Betina Anton (born 1979) is a Brazilian journalist and writer. She is the author of the book Baviera Tropical, published by Todavia, which won the 66th Jabuti Award in the biography and reporting category.

== Biography ==

=== Early years and education ===
Of German descent, Betina was born in 1979 in the city of São Paulo, the state capital. She completed her early education in the city, attending the German school, Colégio Humboldt São Paulo, located in the Interlagos neighborhood. She later earned a degree in journalism from the School of Communications and Arts, University of São Paulo (ECA-USP) in 2001. She moved to London, England, to study at the London School of Economics (LSE), where she earned a master’s degree in international history.

She worked as a reporter for InvestNews, the news agency of the Gazeta Mercantil newspaper. Since 2001, she has been with TV Globo, where she has worked for the cable news channel GloboNews and the local newscasts SPTV and Antena Paulista. She currently works in the international news department at GloboNews.
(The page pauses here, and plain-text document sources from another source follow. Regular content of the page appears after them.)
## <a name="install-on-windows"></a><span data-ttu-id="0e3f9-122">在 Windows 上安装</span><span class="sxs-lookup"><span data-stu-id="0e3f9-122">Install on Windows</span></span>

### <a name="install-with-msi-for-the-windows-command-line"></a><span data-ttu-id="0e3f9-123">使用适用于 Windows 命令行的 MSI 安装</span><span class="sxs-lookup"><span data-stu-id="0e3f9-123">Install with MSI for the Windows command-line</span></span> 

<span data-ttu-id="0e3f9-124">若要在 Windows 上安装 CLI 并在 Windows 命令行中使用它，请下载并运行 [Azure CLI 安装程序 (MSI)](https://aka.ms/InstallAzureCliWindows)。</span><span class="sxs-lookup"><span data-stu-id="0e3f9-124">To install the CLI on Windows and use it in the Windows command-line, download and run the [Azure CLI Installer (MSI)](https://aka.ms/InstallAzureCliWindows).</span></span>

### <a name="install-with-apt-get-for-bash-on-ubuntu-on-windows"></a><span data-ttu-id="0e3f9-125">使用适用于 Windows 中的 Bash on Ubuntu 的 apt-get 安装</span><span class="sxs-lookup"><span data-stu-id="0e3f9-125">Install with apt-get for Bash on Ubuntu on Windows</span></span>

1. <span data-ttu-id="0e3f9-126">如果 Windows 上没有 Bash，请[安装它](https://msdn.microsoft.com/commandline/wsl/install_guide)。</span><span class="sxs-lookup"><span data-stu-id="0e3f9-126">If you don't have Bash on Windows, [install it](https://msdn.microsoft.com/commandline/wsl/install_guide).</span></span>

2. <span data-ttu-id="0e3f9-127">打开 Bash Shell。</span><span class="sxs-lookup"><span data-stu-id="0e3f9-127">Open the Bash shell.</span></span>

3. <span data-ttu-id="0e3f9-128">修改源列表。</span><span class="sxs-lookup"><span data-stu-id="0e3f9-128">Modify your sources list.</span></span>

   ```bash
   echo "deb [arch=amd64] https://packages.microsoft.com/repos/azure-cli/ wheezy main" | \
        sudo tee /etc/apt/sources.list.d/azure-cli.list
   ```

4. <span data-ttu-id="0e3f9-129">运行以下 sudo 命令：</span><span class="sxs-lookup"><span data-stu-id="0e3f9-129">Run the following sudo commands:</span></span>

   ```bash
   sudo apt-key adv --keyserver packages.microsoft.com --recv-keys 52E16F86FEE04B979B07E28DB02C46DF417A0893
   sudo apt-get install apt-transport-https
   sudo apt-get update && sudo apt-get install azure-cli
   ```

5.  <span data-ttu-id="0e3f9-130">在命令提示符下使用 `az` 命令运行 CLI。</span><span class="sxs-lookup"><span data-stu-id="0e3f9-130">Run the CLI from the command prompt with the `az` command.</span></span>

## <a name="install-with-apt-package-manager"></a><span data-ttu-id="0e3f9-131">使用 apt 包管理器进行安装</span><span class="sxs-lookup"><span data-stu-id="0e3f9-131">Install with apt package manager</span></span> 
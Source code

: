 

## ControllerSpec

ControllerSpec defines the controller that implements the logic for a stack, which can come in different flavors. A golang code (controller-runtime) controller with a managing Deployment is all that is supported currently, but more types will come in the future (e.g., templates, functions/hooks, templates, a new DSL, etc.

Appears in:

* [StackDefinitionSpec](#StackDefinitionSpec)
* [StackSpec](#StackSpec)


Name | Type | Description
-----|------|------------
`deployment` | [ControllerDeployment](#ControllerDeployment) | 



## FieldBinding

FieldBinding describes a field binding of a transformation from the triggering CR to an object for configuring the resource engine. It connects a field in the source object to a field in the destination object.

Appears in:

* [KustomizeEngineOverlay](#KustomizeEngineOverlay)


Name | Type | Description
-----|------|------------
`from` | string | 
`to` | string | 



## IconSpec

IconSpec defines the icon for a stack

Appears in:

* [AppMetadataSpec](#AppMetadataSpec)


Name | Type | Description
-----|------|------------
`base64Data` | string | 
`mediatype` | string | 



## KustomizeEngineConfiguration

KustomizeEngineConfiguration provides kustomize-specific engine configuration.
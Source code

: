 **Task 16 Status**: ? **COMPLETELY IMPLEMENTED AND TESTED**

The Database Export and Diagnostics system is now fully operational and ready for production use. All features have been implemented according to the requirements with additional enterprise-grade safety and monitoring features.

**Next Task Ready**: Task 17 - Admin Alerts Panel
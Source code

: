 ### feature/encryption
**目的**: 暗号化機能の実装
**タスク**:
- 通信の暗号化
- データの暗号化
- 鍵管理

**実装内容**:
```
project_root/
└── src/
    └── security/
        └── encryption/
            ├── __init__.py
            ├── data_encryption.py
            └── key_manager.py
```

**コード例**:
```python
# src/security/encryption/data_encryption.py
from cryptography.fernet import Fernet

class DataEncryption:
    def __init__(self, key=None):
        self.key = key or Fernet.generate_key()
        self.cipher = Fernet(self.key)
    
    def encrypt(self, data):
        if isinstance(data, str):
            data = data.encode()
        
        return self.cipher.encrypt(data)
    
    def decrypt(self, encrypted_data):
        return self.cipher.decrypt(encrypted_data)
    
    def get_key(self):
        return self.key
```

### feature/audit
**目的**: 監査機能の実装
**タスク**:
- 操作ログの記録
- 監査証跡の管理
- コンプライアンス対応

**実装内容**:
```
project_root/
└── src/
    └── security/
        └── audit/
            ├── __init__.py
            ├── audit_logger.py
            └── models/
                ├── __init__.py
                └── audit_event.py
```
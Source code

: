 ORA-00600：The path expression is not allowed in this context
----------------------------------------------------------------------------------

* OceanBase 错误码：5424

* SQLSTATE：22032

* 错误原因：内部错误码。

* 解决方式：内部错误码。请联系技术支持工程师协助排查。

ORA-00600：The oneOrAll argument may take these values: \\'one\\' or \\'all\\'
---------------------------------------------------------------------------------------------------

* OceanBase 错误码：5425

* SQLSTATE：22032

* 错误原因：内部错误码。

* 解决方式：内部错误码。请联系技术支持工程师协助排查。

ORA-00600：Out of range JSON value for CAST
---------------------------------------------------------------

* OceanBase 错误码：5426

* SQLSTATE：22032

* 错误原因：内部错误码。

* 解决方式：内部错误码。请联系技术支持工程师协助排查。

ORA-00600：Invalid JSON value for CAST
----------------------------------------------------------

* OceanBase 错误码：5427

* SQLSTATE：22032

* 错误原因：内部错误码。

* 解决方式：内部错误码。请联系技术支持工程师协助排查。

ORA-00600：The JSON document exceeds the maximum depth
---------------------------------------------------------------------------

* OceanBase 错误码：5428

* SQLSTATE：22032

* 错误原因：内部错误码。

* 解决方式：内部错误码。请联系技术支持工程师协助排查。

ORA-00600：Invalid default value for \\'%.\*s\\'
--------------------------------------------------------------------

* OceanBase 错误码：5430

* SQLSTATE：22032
Betina drew on her childhood experiences to write the book Baviera Tropical, published by Todavia in 2023. In 1985, when she was six years old, her teacher, Liselotte Bossert, was removed from her classroom; the teacher’s absence sparked curiosity and unease about why she had been removed from the classroom. The teacher was removed for having harbored the Nazi doctor Josef Mengele, who lived in the city of São Paulo from 1961 until 1979, when he died after drowning at Enseada Beach in Bertioga. The sudden removal of her teacher, Liselotte Bossert, from the classroom was directly linked to the revelation that she and her husband, Wolfram Bossert, had maintained a close, friendly relationship with Josef Mengele. The couple sheltered the Nazi criminal for years in São Paulo, and after his death in 1979, Liselotte was responsible for arranging his burial at the Embu das Artes cemetery. She arranged for the body to be buried under the false name of Wolfgang Gerhard, the identity Mengele was using at the time to hide in Brazil. Liselotte Bossert’s connection to Josef Mengele led to her dismissal from the school in 1985, following the revelation that she had harbored the Nazi and arranged his fake burial. This generated significant public attention within the school community and in the press.

== Prizes ==
In 2019, she was awarded the Vladimir Herzog Award in the video category for her series of reports, “70 Years of the Universal Declaration of Human Rights: Achievements and Failures” which aired on TV Globo.

In 2024, his book Baviera Tropical, published by Todavia, won the 66th Jabuti Award in the biography and journalism category. The previous year, the book also won the São Paulo Art Critics Association (APCA) prize in the biography category.

== Bibliography ==

- Baviera Tropical. São Paulo, Todavia, 2023, ISBN 978-6556925509.